Material shown:
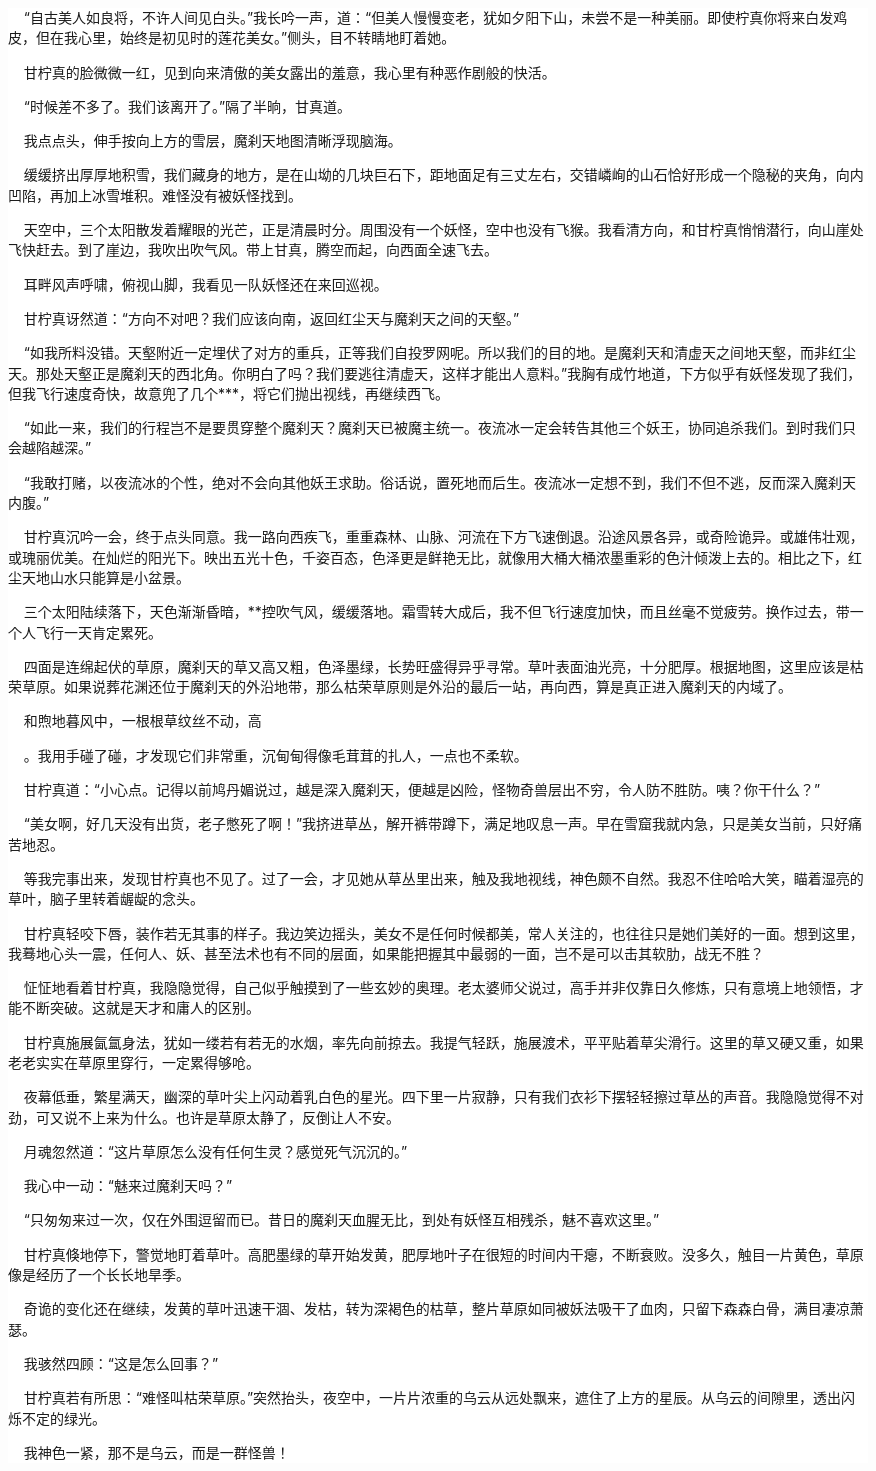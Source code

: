     “自古美人如良将，不许人间见白头。”我长吟一声，道：“但美人慢慢变老，犹如夕阳下山，未尝不是一种美丽。即使柠真你将来白发鸡皮，但在我心里，始终是初见时的莲花美女。”侧头，目不转睛地盯着她。

    甘柠真的脸微微一红，见到向来清傲的美女露出的羞意，我心里有种恶作剧般的快活。

    “时候差不多了。我们该离开了。”隔了半晌，甘真道。

    我点点头，伸手按向上方的雪层，魔刹天地图清晰浮现脑海。

    缓缓挤出厚厚地积雪，我们藏身的地方，是在山坳的几块巨石下，距地面足有三丈左右，交错嶙峋的山石恰好形成一个隐秘的夹角，向内凹陷，再加上冰雪堆积。难怪没有被妖怪找到。

    天空中，三个太阳散发着耀眼的光芒，正是清晨时分。周围没有一个妖怪，空中也没有飞猴。我看清方向，和甘柠真悄悄潜行，向山崖处飞快赶去。到了崖边，我吹出吹气风。带上甘真，腾空而起，向西面全速飞去。

    耳畔风声呼啸，俯视山脚，我看见一队妖怪还在来回巡视。

    甘柠真讶然道：“方向不对吧？我们应该向南，返回红尘天与魔刹天之间的天壑。”

    “如我所料没错。天壑附近一定埋伏了对方的重兵，正等我们自投罗网呢。所以我们的目的地。是魔刹天和清虚天之间地天壑，而非红尘天。那处天壑正是魔刹天的西北角。你明白了吗？我们要逃往清虚天，这样才能出人意料。”我胸有成竹地道，下方似乎有妖怪发现了我们，但我飞行速度奇快，故意兜了几个***，将它们抛出视线，再继续西飞。

    “如此一来，我们的行程岂不是要贯穿整个魔刹天？魔刹天已被魔主统一。夜流冰一定会转告其他三个妖王，协同追杀我们。到时我们只会越陷越深。”

    “我敢打赌，以夜流冰的个性，绝对不会向其他妖王求助。俗话说，置死地而后生。夜流冰一定想不到，我们不但不逃，反而深入魔刹天内腹。”

    甘柠真沉吟一会，终于点头同意。我一路向西疾飞，重重森林、山脉、河流在下方飞速倒退。沿途风景各异，或奇险诡异。或雄伟壮观，或瑰丽优美。在灿烂的阳光下。映出五光十色，千姿百态，色泽更是鲜艳无比，就像用大桶大桶浓墨重彩的色汁倾泼上去的。相比之下，红尘天地山水只能算是小盆景。

    三个太阳陆续落下，天色渐渐昏暗，**控吹气风，缓缓落地。霜雪转大成后，我不但飞行速度加快，而且丝毫不觉疲劳。换作过去，带一个人飞行一天肯定累死。

    四面是连绵起伏的草原，魔刹天的草又高又粗，色泽墨绿，长势旺盛得异乎寻常。草叶表面油光亮，十分肥厚。根据地图，这里应该是枯荣草原。如果说葬花渊还位于魔刹天的外沿地带，那么枯荣草原则是外沿的最后一站，再向西，算是真正进入魔刹天的内域了。

    和煦地暮风中，一根根草纹丝不动，高

    。我用手碰了碰，才发现它们非常重，沉甸甸得像毛茸茸的扎人，一点也不柔软。

    甘柠真道：“小心点。记得以前鸠丹媚说过，越是深入魔刹天，便越是凶险，怪物奇兽层出不穷，令人防不胜防。咦？你干什么？”

    “美女啊，好几天没有出货，老子憋死了啊！”我挤进草丛，解开裤带蹲下，满足地叹息一声。早在雪窟我就内急，只是美女当前，只好痛苦地忍。

    等我完事出来，发现甘柠真也不见了。过了一会，才见她从草丛里出来，触及我地视线，神色颇不自然。我忍不住哈哈大笑，瞄着湿亮的草叶，脑子里转着龌龊的念头。

    甘柠真轻咬下唇，装作若无其事的样子。我边笑边摇头，美女不是任何时候都美，常人关注的，也往往只是她们美好的一面。想到这里，我蓦地心头一震，任何人、妖、甚至法术也有不同的层面，如果能把握其中最弱的一面，岂不是可以击其软肋，战无不胜？

    怔怔地看着甘柠真，我隐隐觉得，自己似乎触摸到了一些玄妙的奥理。老太婆师父说过，高手并非仅靠日久修炼，只有意境上地领悟，才能不断突破。这就是天才和庸人的区别。

    甘柠真施展氤氲身法，犹如一缕若有若无的水烟，率先向前掠去。我提气轻跃，施展渡术，平平贴着草尖滑行。这里的草又硬又重，如果老老实实在草原里穿行，一定累得够呛。

    夜幕低垂，繁星满天，幽深的草叶尖上闪动着乳白色的星光。四下里一片寂静，只有我们衣衫下摆轻轻擦过草丛的声音。我隐隐觉得不对劲，可又说不上来为什么。也许是草原太静了，反倒让人不安。

    月魂忽然道：“这片草原怎么没有任何生灵？感觉死气沉沉的。”

    我心中一动：“魅来过魔刹天吗？”

    “只匆匆来过一次，仅在外围逗留而已。昔日的魔刹天血腥无比，到处有妖怪互相残杀，魅不喜欢这里。”

    甘柠真倏地停下，警觉地盯着草叶。高肥墨绿的草开始发黄，肥厚地叶子在很短的时间内干瘪，不断衰败。没多久，触目一片黄色，草原像是经历了一个长长地旱季。

    奇诡的变化还在继续，发黄的草叶迅速干涸、发枯，转为深褐色的枯草，整片草原如同被妖法吸干了血肉，只留下森森白骨，满目凄凉萧瑟。

    我骇然四顾：“这是怎么回事？”

    甘柠真若有所思：“难怪叫枯荣草原。”突然抬头，夜空中，一片片浓重的乌云从远处飘来，遮住了上方的星辰。从乌云的间隙里，透出闪烁不定的绿光。

    我神色一紧，那不是乌云，而是一群怪兽！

Task brief: Copy exactly, and only, the lines from the first entry through the line holding "耳畔风声呼啸，俯视山脚，我看见一队妖怪还在来回巡视。", both ends included, leaving out every picture.

Solution for this exercise:
Source code

:     “自古美人如良将，不许人间见白头。”我长吟一声，道：“但美人慢慢变老，犹如夕阳下山，未尝不是一种美丽。即使柠真你将来白发鸡皮，但在我心里，始终是初见时的莲花美女。”侧头，目不转睛地盯着她。

    甘柠真的脸微微一红，见到向来清傲的美女露出的羞意，我心里有种恶作剧般的快活。

    “时候差不多了。我们该离开了。”隔了半晌，甘真道。

    我点点头，伸手按向上方的雪层，魔刹天地图清晰浮现脑海。

    缓缓挤出厚厚地积雪，我们藏身的地方，是在山坳的几块巨石下，距地面足有三丈左右，交错嶙峋的山石恰好形成一个隐秘的夹角，向内凹陷，再加上冰雪堆积。难怪没有被妖怪找到。

    天空中，三个太阳散发着耀眼的光芒，正是清晨时分。周围没有一个妖怪，空中也没有飞猴。我看清方向，和甘柠真悄悄潜行，向山崖处飞快赶去。到了崖边，我吹出吹气风。带上甘真，腾空而起，向西面全速飞去。

    耳畔风声呼啸，俯视山脚，我看见一队妖怪还在来回巡视。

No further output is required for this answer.